When McKnight called 911 shortly before 1 a.m. Saturday, she “could not explain what happened and stated that she was sleeping and heard him screaming,” police said in the affidavit.

Investigators found doorbell videos from neighboring homes that contradicted McKnight’s claim that she did not leave the home the night of the shooting. McCoy suspected she had checked on him at the tavern. Detectives wrote in the affidavit that the gun was registered to McKnight and both of them said no one else was in the home at the time of the shooting.

The attempted murder case was transferred from the Dauphin County district attorney’s office, which cited a conflict of interest, to a neighboring prosecutor, Cumberland County District Attorney Sean McCormack. A message was left seeking comment from McCormack.

McKnight, an elected judge in Dauphin County since 2016, was suspended without pay in mid-November by the Court of Judicial Discipline, which handles misconduct allegations against judges. The Judicial Conduct Board, which investigates and charges misconduct cases against Pennsylvania judges, claimed in a September filing that McKnight had violated judicial probation from a previous misconduct case centered on her actions regarding a 2020 traffic stop involving her son. She was acquitted of criminal charges in that matter.

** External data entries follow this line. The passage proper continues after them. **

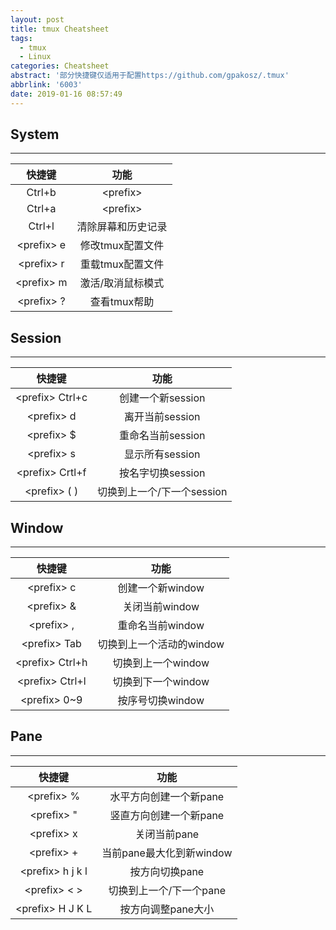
 ```yaml
---
layout: post
title: tmux Cheatsheet
tags:
  - tmux
  - Linux
categories: Cheatsheet
abstract: '部分快捷键仅适用于配置https://github.com/gpakosz/.tmux'
abbrlink: '6003'
date: 2019-01-16 08:57:49
---
```

## System
---
|快捷键|功能|
|:-:|:-:|
|Ctrl+b|&lt;prefix>|
|Ctrl+a|&lt;prefix>|
|Ctrl+l|清除屏幕和历史记录|
|&lt;prefix> e|修改tmux配置文件|
|&lt;prefix> r|重载tmux配置文件|
|&lt;prefix> m|激活/取消鼠标模式|
|&lt;prefix> ?|查看tmux帮助|

## Session
---
|快捷键|功能|
|:-:|:-:|
|&lt;prefix> Ctrl+c|创建一个新session|
|&lt;prefix> d|离开当前session|
|&lt;prefix> $|重命名当前session|
|&lt;prefix> s|显示所有session|
|&lt;prefix> Crtl+f|按名字切换session|
|&lt;prefix> ( )|切换到上一个/下一个session|

## Window
---
|快捷键|功能|
|:-:|:-:|
|&lt;prefix> c|创建一个新window|
|&lt;prefix> &|关闭当前window|
|&lt;prefix> ,|重命名当前window|
|&lt;prefix> Tab|切换到上一个活动的window|
|&lt;prefix> Ctrl+h|切换到上一个window|
|&lt;prefix> Ctrl+l|切换到下一个window|
|&lt;prefix> 0~9|按序号切换window|

## Pane
---
|快捷键|功能|
|:-:|:-:|
|&lt;prefix> %|水平方向创建一个新pane|
|&lt;prefix> "|竖直方向创建一个新pane|
|&lt;prefix> x|关闭当前pane|
|&lt;prefix> +|当前pane最大化到新window|
|&lt;prefix> h j k l|按方向切换pane|
|&lt;prefix> < >|切换到上一个/下一个pane|
|&lt;prefix> H J K L|按方向调整pane大小|

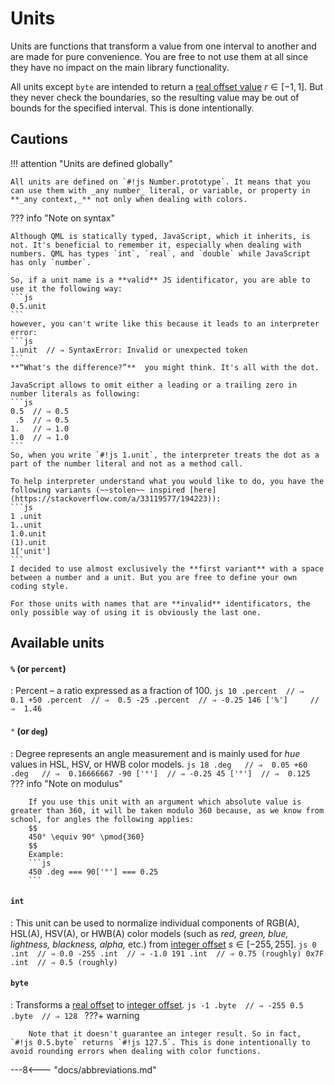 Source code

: # Units

Units are functions that transform a value from one interval to another and are made for pure convenience. You are free to not use them at all since they have no impact on the main library functionality.

All units except `byte` are intended to return a [real offset value][offset-interval] $r \in [-1, 1]$. But they never check the boundaries, so the resulting value may be out of bounds for the specified interval. This is done intentionally.

## Cautions

!!! attention "Units are defined globally"

	All units are defined on `#!js Number.prototype`. It means that you can use them with _any number_ literal, or variable, or property in **_any context,_** not only when dealing with colors.

??? info "Note on syntax"

	Although QML is statically typed, JavaScript, which it inherits, is not. It's beneficial to remember it, especially when dealing with numbers. QML has types `int`, `real`, and `double` while JavaScript has only `number`.

	So, if a unit name is a **valid** JS identificator, you are able to use it the following way:
	```js
	0.5.unit
	```
	however, you can't write like this because it leads to an interpreter error:
	```js
	1.unit  // ⇒ SyntaxError: Invalid or unexpected token
	```
	**“What's the difference?”**  you might think. It's all with the dot.

	JavaScript allows to omit either a leading or a trailing zero in number literals as following:
	```js
	0.5  // ⇒ 0.5
	 .5  // ⇒ 0.5
	1.   // ⇒ 1.0
	1.0  // ⇒ 1.0
	```
	So, when you write `#!js 1.unit`, the interpreter treats the dot as a part of the number literal and not as a method call.

	To help interpreter understand what you would like to do, you have the following variants (~~stolen~~ inspired [here](https://stackoverflow.com/a/33119577/194223)):
	```js
	1 .unit
	1..unit
	1.0.unit
	(1).unit
	1['unit']
	```
	I decided to use almost exclusively the **first variant** with a space between a number and a unit. But you are free to define your own coding style.

	For those units with names that are **invalid** identificators, the only possible way of using it is obviously the last one.

## Available units

#### `%` (or `percent`)

:	Percent &ndash; a ratio expressed as a fraction of 100.
	```js
	 10 .percent  // ⇒  0.1
	+50 .percent  // ⇒  0.5
	-25 .percent  // ⇒ -0.25
	146 ['%']     // ⇒  1.46
	```

#### `°` (or `deg`)

:	Degree represents an angle measurement and is mainly used for _hue_ values in HSL, HSV, or HWB color models.
	```js
	 18 .deg   // ⇒  0.05
	+60 .deg   // ⇒  0.16666667
	-90 ['°']  // ⇒ -0.25
	 45 ['°']  // ⇒  0.125
	```
	??? info "Note on modulus"

		If you use this unit with an argument which absolute value is greater than 360, it will be taken modulo 360 because, as we know from school, for angles the following applies:
		$$
		450° \equiv 90° \pmod{360}
		$$
		Example:
		```js
		450 .deg === 90['°'] === 0.25
		```

#### `int`

:	This unit can be used to normalize individual components of RGB(A), HSL(A), HSV(A), or HWB(A) color models (such as _red, green, blue, lightness, blackness, alpha,_ etc.) from [integer offset][integer-interval] $s\in [-255, 255]$.
	```js
	   0 .int  // ⇒ 0.0
	-255 .int  // ⇒ -1.0
	 191 .int  // ⇒ 0.75 (roughly)
	0x7F .int  // ⇒ 0.5 (roughly)
	```

#### `byte`

:	Transforms a [real offset][offset-interval] to [integer offset][integer-offset-interval].
	```js
	 -1 .byte  // ⇒ -255
	0.5 .byte  // ⇒ 128
	```
	???+ warning

		Note that it doesn't guarantee an integer result. So in fact, `#!js 0.5.byte` returns `#!js 127.5`. This is done intentionally to avoid rounding errors when dealing with color functions.

[normalized-interval]: /getting-started/basic-concepts/#normalized-real-interval-norm "Normalized real interval"
[offset-interval]: /getting-started/basic-concepts/#normalized-real-offset-interval-offset "Normalized real offset inteval"
[integer-interval]: /getting-started/basic-concepts/#integer-interval-8bit "Integer interval"
[integer-offset-interval]: /getting-started/basic-concepts/#integer-offset-interval-9bit "Integer offset interval"

---8<--- "docs/abbreviations.md"
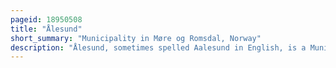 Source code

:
 ```yaml
---
pageid: 18950508
title: "Ålesund"
short_summary: "Municipality in Møre og Romsdal, Norway"
description: "Ålesund, sometimes spelled Aalesund in English, is a Municipality in Møre og Romsdal County, Norway. It is Part of the traditional District of Sunnmre and the Centre of the Lesund Region. The Town of Lesund is the administrative Centre of the Municipality of Lesund as well as the Principal shipping Port in sunnmre District. The City is a Seaport and is famous for its Concentration of Art Nouveau Architecture. Although sometimes internationally spelled as Aalesund by its older Name this Spelling is obsolete in norwegian. However, the local Football Club Aalesunds Fk still carries that spelling, having been founded before the official Change."
---
```

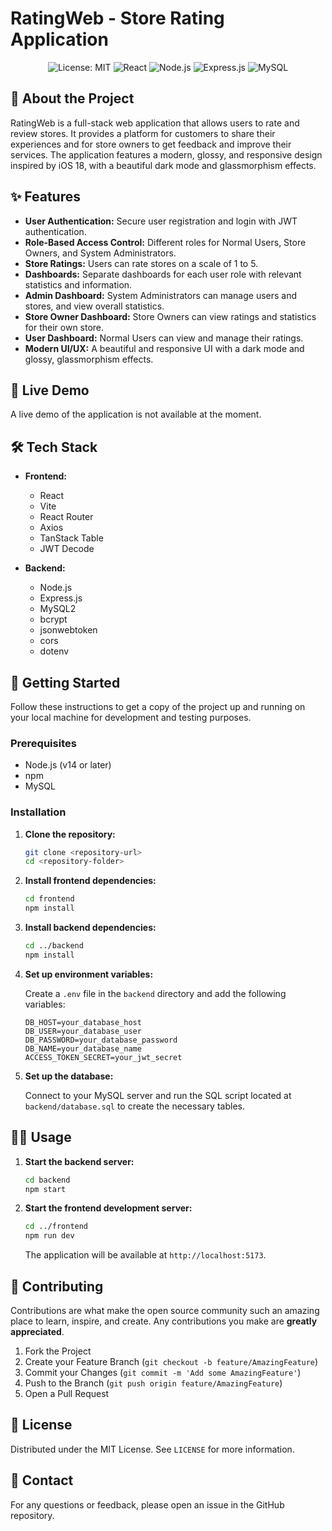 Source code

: # RatingWeb - Store Rating Application

<p align="center">
  <img src="https://img.shields.io/badge/license-MIT-blue.svg" alt="License: MIT" />
  <img src="https://img.shields.io/badge/React-20232A?style=for-the-badge&logo=react&logoColor=61DAFB" alt="React" />
  <img src="https://img.shields.io/badge/Node.js-339933?style=for-the-badge&logo=nodedotjs&logoColor=white" alt="Node.js" />
  <img src="https://img.shields.io/badge/Express.js-000000?style=for-the-badge&logo=express&logoColor=white" alt="Express.js" />
  <img src="https://img.shields.io/badge/MySQL-4479A1?style=for-the-badge&logo=mysql&logoColor=white" alt="MySQL" />
</p>

## 🌟 About the Project

RatingWeb is a full-stack web application that allows users to rate and review stores. It provides a platform for customers to share their experiences and for store owners to get feedback and improve their services. The application features a modern, glossy, and responsive design inspired by iOS 18, with a beautiful dark mode and glassmorphism effects.

## ✨ Features

- **User Authentication:** Secure user registration and login with JWT authentication.
- **Role-Based Access Control:** Different roles for Normal Users, Store Owners, and System Administrators.
- **Store Ratings:** Users can rate stores on a scale of 1 to 5.
- **Dashboards:** Separate dashboards for each user role with relevant statistics and information.
- **Admin Dashboard:** System Administrators can manage users and stores, and view overall statistics.
- **Store Owner Dashboard:** Store Owners can view ratings and statistics for their own store.
- **User Dashboard:** Normal Users can view and manage their ratings.
- **Modern UI/UX:** A beautiful and responsive UI with a dark mode and glossy, glassmorphism effects.

## 🚀 Live Demo

A live demo of the application is not available at the moment.

## 🛠️ Tech Stack

- **Frontend:**
  - React
  - Vite
  - React Router
  - Axios
  - TanStack Table
  - JWT Decode

- **Backend:**
  - Node.js
  - Express.js
  - MySQL2
  - bcrypt
  - jsonwebtoken
  - cors
  - dotenv

## 🏁 Getting Started

Follow these instructions to get a copy of the project up and running on your local machine for development and testing purposes.

### Prerequisites

- Node.js (v14 or later)
- npm
- MySQL

### Installation

1.  **Clone the repository:**

    ```sh
    git clone <repository-url>
    cd <repository-folder>
    ```

2.  **Install frontend dependencies:**

    ```sh
    cd frontend
    npm install
    ```

3.  **Install backend dependencies:**

    ```sh
    cd ../backend
    npm install
    ```

4.  **Set up environment variables:**

    Create a `.env` file in the `backend` directory and add the following variables:

    ```env
    DB_HOST=your_database_host
    DB_USER=your_database_user
    DB_PASSWORD=your_database_password
    DB_NAME=your_database_name
    ACCESS_TOKEN_SECRET=your_jwt_secret
    ```

5.  **Set up the database:**

    Connect to your MySQL server and run the SQL script located at `backend/database.sql` to create the necessary tables.

## 🏃‍♀️ Usage

1.  **Start the backend server:**

    ```sh
    cd backend
    npm start
    ```

2.  **Start the frontend development server:**

    ```sh
    cd ../frontend
    npm run dev
    ```

    The application will be available at `http://localhost:5173`.

## 🤝 Contributing

Contributions are what make the open source community such an amazing place to learn, inspire, and create. Any contributions you make are **greatly appreciated**.

1.  Fork the Project
2.  Create your Feature Branch (`git checkout -b feature/AmazingFeature`)
3.  Commit your Changes (`git commit -m 'Add some AmazingFeature'`)
4.  Push to the Branch (`git push origin feature/AmazingFeature`)
5.  Open a Pull Request

## 📜 License

Distributed under the MIT License. See `LICENSE` for more information.

## 📧 Contact

For any questions or feedback, please open an issue in the GitHub repository.
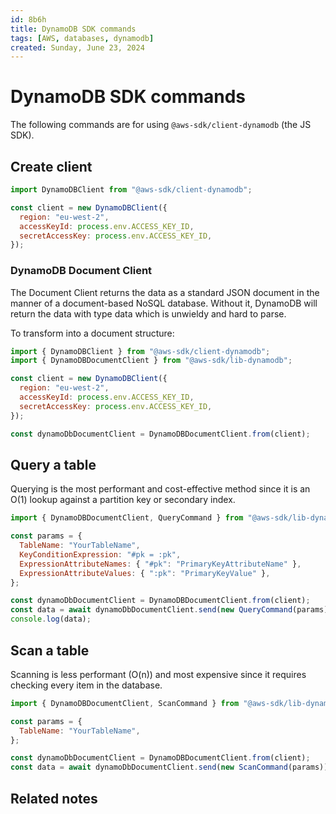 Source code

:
 ```yaml
---
id: 8b6h
title: DynamoDB SDK commands
tags: [AWS, databases, dynamodb]
created: Sunday, June 23, 2024
---
```


# DynamoDB SDK commands

The following commands are for using `@aws-sdk/client-dynamodb` (the JS SDK).

## Create client

```js
import DynamoDBClient from "@aws-sdk/client-dynamodb";

const client = new DynamoDBClient({
  region: "eu-west-2",
  accessKeyId: process.env.ACCESS_KEY_ID,
  secretAccessKey: process.env.ACCESS_KEY_ID,
});
```

### DynamoDB Document Client

The Document Client returns the data as a standard JSON document in the manner
of a document-based NoSQL database. Without it, DynamoDB will return the data
with type data which is unwieldy and hard to parse.

To transform into a document structure:

```js
import { DynamoDBClient } from "@aws-sdk/client-dynamodb";
import { DynamoDBDocumentClient } from "@aws-sdk/lib-dynamodb";

const client = new DynamoDBClient({
  region: "eu-west-2",
  accessKeyId: process.env.ACCESS_KEY_ID,
  secretAccessKey: process.env.ACCESS_KEY_ID,
});

const dynamoDbDocumentClient = DynamoDBDocumentClient.from(client);
```

## Query a table

Querying is the most performant and cost-effective method since it is an O(1)
lookup against a partition key or secondary index.

```js
import { DynamoDBDocumentClient, QueryCommand } from "@aws-sdk/lib-dynamodb";

const params = {
  TableName: "YourTableName",
  KeyConditionExpression: "#pk = :pk",
  ExpressionAttributeNames: { "#pk": "PrimaryKeyAttributeName" },
  ExpressionAttributeValues: { ":pk": "PrimaryKeyValue" },
};

const dynamoDbDocumentClient = DynamoDBDocumentClient.from(client);
const data = await dynamoDbDocumentClient.send(new QueryCommand(params));
console.log(data);
```

## Scan a table

Scanning is less performant (O(n)) and most expensive since it requires checking
every item in the database.

```js
import { DynamoDBDocumentClient, ScanCommand } from "@aws-sdk/lib-dynamodb";

const params = {
  TableName: "YourTableName",
};

const dynamoDbDocumentClient = DynamoDBDocumentClient.from(client);
const data = await dynamoDbDocumentClient.send(new ScanCommand(params));
```

## Related notes
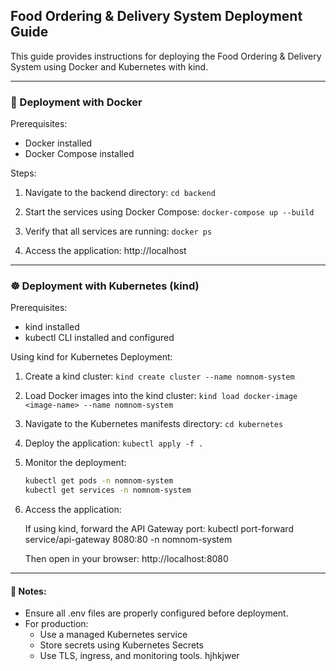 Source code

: 
##  Food Ordering & Delivery System Deployment Guide

This guide provides instructions for deploying the Food Ordering & Delivery System using Docker and Kubernetes with kind.

--------------------------------------------------------------------------------

### 🐳 Deployment with Docker

Prerequisites:
- Docker installed
- Docker Compose installed

Steps:
1. Navigate to the backend directory:
   ```cd backend```

2. Start the services using Docker Compose:
   ```docker-compose up --build```

3. Verify that all services are running:
   ```docker ps```

4. Access the application:
   http://localhost

--------------------------------------------------------------------------------

### ☸️ Deployment with Kubernetes (kind)

Prerequisites:
- kind installed
- kubectl CLI installed and configured

Using kind for Kubernetes Deployment:

1. Create a kind cluster:
   ```kind create cluster --name nomnom-system```

2. Load Docker images into the kind cluster:
   ```kind load docker-image <image-name> --name nomnom-system```

3. Navigate to the Kubernetes manifests directory:
   ```cd kubernetes```

4. Deploy the application:
   ```kubectl apply -f .```

5. Monitor the deployment:
   ```bash
   kubectl get pods -n nomnom-system
   kubectl get services -n nomnom-system
   ```

6. Access the application:

   If using kind, forward the API Gateway port:
   kubectl port-forward service/api-gateway 8080:80 -n nomnom-system

   Then open in your browser:
   http://localhost:8080

--------------------------------------------------------------------------------

#### 📝 Notes:
- Ensure all .env files are properly configured before deployment.
- For production:
  - Use a managed Kubernetes service
  - Store secrets using Kubernetes Secrets
  - Use TLS, ingress, and monitoring tools.
hjhkjwer

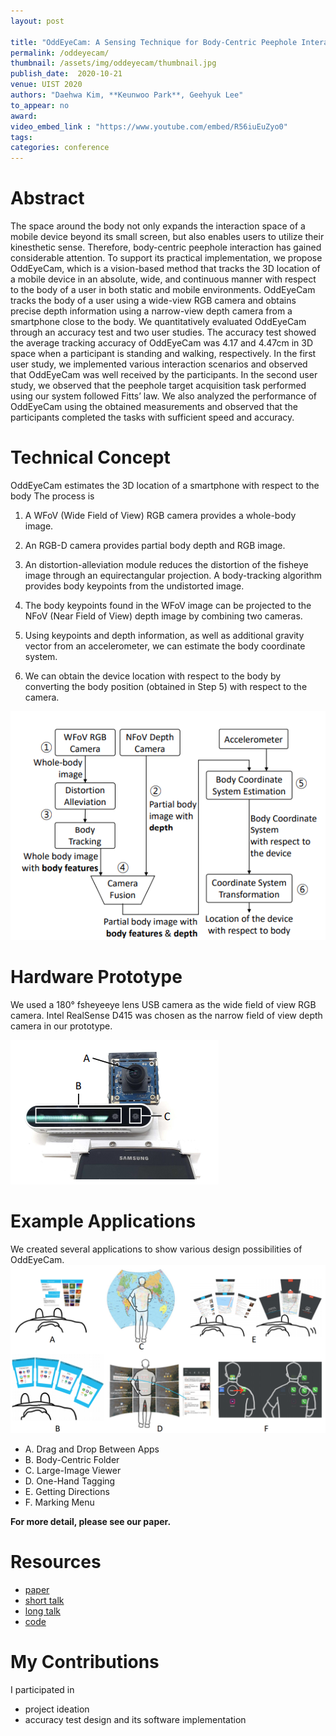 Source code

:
 ```yaml
---
layout: post

title: "OddEyeCam: A Sensing Technique for Body-Centric Peephole Interaction using WFoV RGB and NFoV Depth Cameras"
permalink: /oddeyecam/
thumbnail: /assets/img/oddeyecam/thumbnail.jpg
publish_date:  2020-10-21
venue: UIST 2020
authors: "Daehwa Kim, **Keunwoo Park**, Geehyuk Lee"
to_appear: no
award:
video_embed_link : "https://www.youtube.com/embed/R56iuEuZyo0"
tags:
categories: conference
---
```

# Abstract
The space around the body not only expands the interaction space of a mobile device beyond its small screen, but also enables users to utilize their kinesthetic sense. Therefore, body-centric peephole interaction has gained considerable attention. To support its practical implementation, we propose OddEyeCam, which is a vision-based method that tracks the 3D location of a mobile device in an absolute, wide, and continuous manner with respect to the body of a user in both static and mobile environments. OddEyeCam tracks the body of a user using a wide-view RGB camera and obtains precise depth information using a narrow-view depth camera from a smartphone close to the body. We quantitatively evaluated OddEyeCam through an accuracy test and two user studies. The accuracy test showed the average tracking accuracy of OddEyeCam was 4.17 and 4.47cm in 3D space when a participant is standing and walking, respectively. In the first user study, we implemented various interaction scenarios and observed that OddEyeCam was well received by the participants. In the second user study, we observed that the peephole target acquisition task performed using our system followed Fitts’ law. We also analyzed the performance of OddEyeCam using the obtained measurements and observed that the participants completed the tasks with sufficient speed and accuracy.

# Technical Concept
OddEyeCam estimates the 3D location of a smartphone with respect to the body The process is

1. A WFoV (Wide Field of View) RGB camera provides a whole-body image.

2. An RGB-D camera provides partial body depth and RGB image.

3. An distortion-alleviation module reduces the distortion of the fisheye image through an equirectangular projection. A
body-tracking algorithm provides body keypoints from the undistorted image.

4. The body keypoints found in the WFoV image can be projected to the NFoV (Near Field of View) depth image by combining two cameras.

5. Using keypoints and depth information, as well as additional gravity vector from an accelerometer, we can estimate the body coordinate system.

6. We can obtain the device location with respect to the body by converting the body position (obtained in Step 5) with respect to the camera.

![pipeline](/assets/img/oddeyecam/pipeline.png)

# Hardware Prototype
We used a 180° fsheyeeye lens USB camera as the wide field of view RGB camera. Intel RealSense D415 was chosen as the narrow field of view depth camera in our prototype.

![hardware](/assets/img/oddeyecam/hardware.png)

# Example Applications
We created several applications to show various design possibilities of OddEyeCam.
![applications](/assets/img/oddeyecam/applications.png)

- A. Drag and Drop Between Apps
- B. Body-Centric Folder
- C. Large-Image Viewer
- D. One-Hand Tagging
- E. Getting Directions
- F. Marking Menu

**For more detail, please see our paper.**

# Resources

- [paper](https://dl.acm.org/doi/10.1145/3379337.3415889)
- [short talk](https://youtu.be/rsiCohRoFYI)
- [long talk](https://youtu.be/u6xvk0dM8fo)
- [code](https://github.com/KAIST-HCIL/OddEyeCam)

# My Contributions

I participated in
- project ideation
- accuracy test design and its software implementation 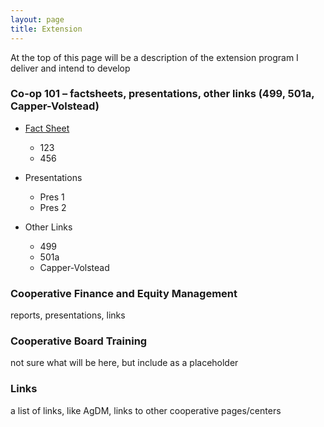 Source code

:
 ```yaml
---
layout: page
title: Extension
---
```


At the top of this page will be a description of the extension program I deliver and intend to develop

### Co-op 101 – factsheets, presentations, other links (499, 501a, Capper-Volstead)
- <a href="http://www.google.com/" target="_blank">Fact Sheet</a>
	* 123
	* 456

- Presentations
	* Pres 1
	* Pres 2

- Other Links 
	* 499
	* 501a
	* Capper-Volstead

### Cooperative Finance and Equity Management
reports, presentations, links

### Cooperative Board Training
not sure what will be here, but include as a placeholder

### Links 
a list of links, like AgDM, links to other cooperative pages/centers
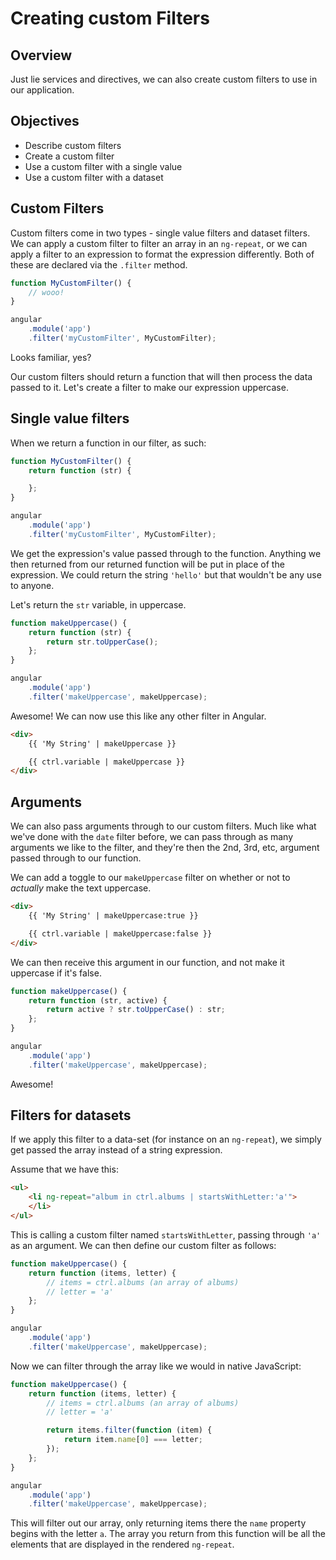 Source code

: # Creating custom Filters

## Overview

Just lie services and directives, we can also create custom filters to use in our application.

## Objectives

- Describe custom filters
- Create a custom filter
- Use a custom filter with a single value
- Use a custom filter with a dataset

## Custom Filters

Custom filters come in two types - single value filters and dataset filters. We can apply a custom filter to filter an array in an `ng-repeat`, or we can apply a filter to an expression to format the expression differently. Both of these are declared via the `.filter` method.

```js
function MyCustomFilter() {
	// wooo!
}

angular
	.module('app')
	.filter('myCustomFilter', MyCustomFilter);
```

Looks familiar, yes?

Our custom filters should return a function that will then process the data passed to it. Let's create a filter to make our expression uppercase.

## Single value filters

When we return a function in our filter, as such:

```js
function MyCustomFilter() {
	return function (str) {

	};
}

angular
	.module('app')
	.filter('myCustomFilter', MyCustomFilter);
```

We get the expression's value passed through to the function. Anything we then returned from our returned function will be put in place of the expression. We could return the string `'hello'` but that wouldn't be any use to anyone.

Let's return the `str` variable, in uppercase.

```js
function makeUppercase() {
	return function (str) {
		return str.toUpperCase();
	};
}

angular
	.module('app')
	.filter('makeUppercase', makeUppercase);
```

Awesome! We can now use this like any other filter in Angular.

```html
<div>
	{{ 'My String' | makeUppercase }}

	{{ ctrl.variable | makeUppercase }}
</div>
```

## Arguments

We can also pass arguments through to our custom filters. Much like what we've done with the `date` filter before, we can pass through as many arguments we like to the filter, and they're then the 2nd, 3rd, etc, argument passed through to our function.

We can add a toggle to our `makeUppercase` filter on whether or not to *actually* make the text uppercase.

```html
<div>
	{{ 'My String' | makeUppercase:true }}

	{{ ctrl.variable | makeUppercase:false }}
</div>
```

We can then receive this argument in our function, and not make it uppercase if it's false.

```js
function makeUppercase() {
	return function (str, active) {
		return active ? str.toUpperCase() : str;
	};
}

angular
	.module('app')
	.filter('makeUppercase', makeUppercase);
```

Awesome!

## Filters for datasets

If we apply this filter to a data-set (for instance on an `ng-repeat`), we simply get passed the array instead of a string expression.

Assume that we have this:

```html
<ul>
	<li ng-repeat="album in ctrl.albums | startsWithLetter:'a'">
	</li>
</ul>
```

This is calling a custom filter named `startsWithLetter`, passing through `'a'` as an argument. We can then define our custom filter as follows:

```js
function makeUppercase() {
	return function (items, letter) {
		// items = ctrl.albums (an array of albums)
		// letter = 'a'
	};
}

angular
	.module('app')
	.filter('makeUppercase', makeUppercase);
```

Now we can filter through the array like we would in native JavaScript:

```js
function makeUppercase() {
	return function (items, letter) {
		// items = ctrl.albums (an array of albums)
		// letter = 'a'

		return items.filter(function (item) {
			return item.name[0] === letter;
		});
	};
}

angular
	.module('app')
	.filter('makeUppercase', makeUppercase);
```

This will filter out our array, only returning items there the `name` property begins with the letter `a`. The array you return from this function will be all the elements that are displayed in the rendered `ng-repeat`.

Among the pending misconduct allegations, the Judicial Conduct Board alleges that she gave excess vacation time to members of her court staff; directed an aide to ignore a woman’s civil complaint that claimed McKnight owed her for a $2,100 loan; and used a Facebook profile with her photo in judicial robes to promote sales of a consumer product.

Pennlive.com reported McKnight was not charged for shooting her estranged husband in 2019 — after inviting him to her home to help her move furniture. State prosecutors did not charge her, citing self-defense, Pennlive said.